- _Your goal_: Go through the records and report each line holding the string "equipo".

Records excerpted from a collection
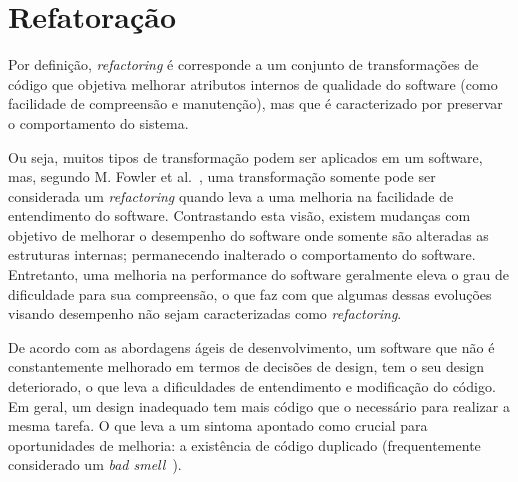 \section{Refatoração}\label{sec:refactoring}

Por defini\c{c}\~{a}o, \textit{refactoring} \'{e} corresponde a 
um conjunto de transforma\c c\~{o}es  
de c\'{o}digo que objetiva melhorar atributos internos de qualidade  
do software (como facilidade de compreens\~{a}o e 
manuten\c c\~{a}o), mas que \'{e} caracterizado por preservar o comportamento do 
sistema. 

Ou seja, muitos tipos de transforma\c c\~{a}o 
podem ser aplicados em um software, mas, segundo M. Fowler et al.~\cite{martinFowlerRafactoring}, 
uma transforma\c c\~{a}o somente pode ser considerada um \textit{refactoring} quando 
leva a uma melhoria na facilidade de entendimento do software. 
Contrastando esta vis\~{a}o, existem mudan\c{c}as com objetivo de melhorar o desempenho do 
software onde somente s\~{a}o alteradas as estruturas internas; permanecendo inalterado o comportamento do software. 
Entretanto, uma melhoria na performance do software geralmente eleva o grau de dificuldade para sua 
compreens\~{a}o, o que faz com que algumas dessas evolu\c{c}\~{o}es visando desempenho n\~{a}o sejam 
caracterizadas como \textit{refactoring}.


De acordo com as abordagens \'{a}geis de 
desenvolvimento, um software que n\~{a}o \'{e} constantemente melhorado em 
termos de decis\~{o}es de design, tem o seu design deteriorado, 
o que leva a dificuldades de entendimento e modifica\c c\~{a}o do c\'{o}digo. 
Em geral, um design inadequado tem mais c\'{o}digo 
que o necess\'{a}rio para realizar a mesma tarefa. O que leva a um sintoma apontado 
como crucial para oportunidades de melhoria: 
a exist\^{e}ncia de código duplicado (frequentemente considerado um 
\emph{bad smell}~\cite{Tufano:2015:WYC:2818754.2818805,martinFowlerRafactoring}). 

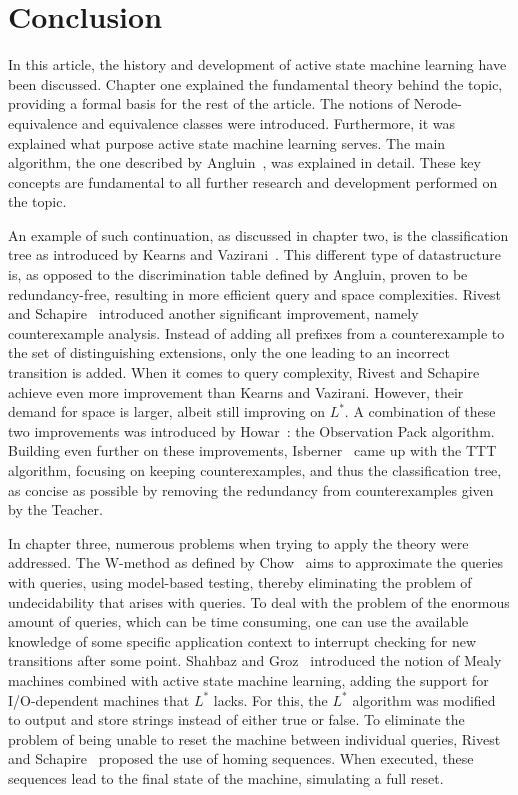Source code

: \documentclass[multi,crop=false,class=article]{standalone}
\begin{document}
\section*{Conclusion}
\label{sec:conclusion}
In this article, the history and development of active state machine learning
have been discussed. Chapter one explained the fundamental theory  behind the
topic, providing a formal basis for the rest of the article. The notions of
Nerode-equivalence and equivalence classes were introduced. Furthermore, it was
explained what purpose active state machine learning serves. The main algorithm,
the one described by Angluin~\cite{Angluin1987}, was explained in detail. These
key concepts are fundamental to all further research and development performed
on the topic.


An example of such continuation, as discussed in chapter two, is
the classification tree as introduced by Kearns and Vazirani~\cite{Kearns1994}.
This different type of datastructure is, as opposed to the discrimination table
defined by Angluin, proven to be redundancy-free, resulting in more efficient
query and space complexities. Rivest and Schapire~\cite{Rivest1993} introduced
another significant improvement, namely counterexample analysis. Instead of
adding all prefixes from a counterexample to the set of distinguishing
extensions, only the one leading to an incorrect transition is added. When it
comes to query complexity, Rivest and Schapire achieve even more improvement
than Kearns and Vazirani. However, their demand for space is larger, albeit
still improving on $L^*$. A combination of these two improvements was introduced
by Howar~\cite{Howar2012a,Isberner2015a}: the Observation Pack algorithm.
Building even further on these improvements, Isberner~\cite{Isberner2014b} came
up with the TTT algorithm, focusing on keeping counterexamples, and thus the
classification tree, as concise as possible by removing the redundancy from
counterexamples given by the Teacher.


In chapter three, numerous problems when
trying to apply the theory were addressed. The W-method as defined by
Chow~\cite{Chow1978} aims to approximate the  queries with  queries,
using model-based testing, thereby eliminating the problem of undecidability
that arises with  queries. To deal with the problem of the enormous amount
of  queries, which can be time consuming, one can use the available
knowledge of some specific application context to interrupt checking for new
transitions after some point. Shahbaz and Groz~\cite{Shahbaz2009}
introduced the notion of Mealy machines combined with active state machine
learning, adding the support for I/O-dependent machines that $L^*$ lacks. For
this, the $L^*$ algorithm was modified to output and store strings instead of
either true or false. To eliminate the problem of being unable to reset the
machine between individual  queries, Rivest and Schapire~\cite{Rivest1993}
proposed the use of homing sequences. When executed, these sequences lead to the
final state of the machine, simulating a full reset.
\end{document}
==
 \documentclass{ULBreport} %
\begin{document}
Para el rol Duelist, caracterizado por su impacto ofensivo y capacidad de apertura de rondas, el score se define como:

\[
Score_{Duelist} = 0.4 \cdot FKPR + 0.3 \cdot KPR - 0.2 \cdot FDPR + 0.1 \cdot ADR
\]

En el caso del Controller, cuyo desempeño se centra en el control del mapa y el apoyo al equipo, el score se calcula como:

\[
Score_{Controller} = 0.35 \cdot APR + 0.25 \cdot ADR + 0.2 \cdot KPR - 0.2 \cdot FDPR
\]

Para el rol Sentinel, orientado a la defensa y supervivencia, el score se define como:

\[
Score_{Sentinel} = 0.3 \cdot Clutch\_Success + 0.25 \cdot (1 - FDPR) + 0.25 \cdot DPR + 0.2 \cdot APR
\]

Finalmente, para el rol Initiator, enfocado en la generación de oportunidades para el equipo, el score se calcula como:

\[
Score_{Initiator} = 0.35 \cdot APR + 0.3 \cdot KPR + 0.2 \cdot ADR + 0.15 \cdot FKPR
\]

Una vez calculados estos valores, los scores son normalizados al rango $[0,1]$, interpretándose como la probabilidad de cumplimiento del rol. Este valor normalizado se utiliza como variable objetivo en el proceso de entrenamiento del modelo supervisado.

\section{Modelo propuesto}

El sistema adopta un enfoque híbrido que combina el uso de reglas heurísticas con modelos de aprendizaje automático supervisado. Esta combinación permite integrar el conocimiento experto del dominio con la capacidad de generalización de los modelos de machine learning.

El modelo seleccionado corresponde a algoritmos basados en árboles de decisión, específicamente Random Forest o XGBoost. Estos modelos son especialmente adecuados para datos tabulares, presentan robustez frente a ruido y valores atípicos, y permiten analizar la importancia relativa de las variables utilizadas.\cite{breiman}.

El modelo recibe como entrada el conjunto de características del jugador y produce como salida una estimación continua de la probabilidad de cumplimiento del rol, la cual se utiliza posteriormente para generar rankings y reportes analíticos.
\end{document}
...
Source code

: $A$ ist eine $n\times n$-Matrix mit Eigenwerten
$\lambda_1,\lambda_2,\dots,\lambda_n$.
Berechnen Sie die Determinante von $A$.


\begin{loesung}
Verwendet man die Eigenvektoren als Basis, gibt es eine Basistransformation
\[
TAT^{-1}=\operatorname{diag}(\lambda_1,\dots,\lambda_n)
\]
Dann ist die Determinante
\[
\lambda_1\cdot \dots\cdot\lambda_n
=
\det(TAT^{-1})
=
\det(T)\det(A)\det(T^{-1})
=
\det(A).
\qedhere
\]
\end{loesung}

- _Answer to the problem_:
En el caso del Controller, cuyo desempeño se centra en el control del mapa y el apoyo al equipo, el score se calcula como:
Finalmente, para el rol Initiator, enfocado en la generación de oportunidades para el equipo, el score se calcula como:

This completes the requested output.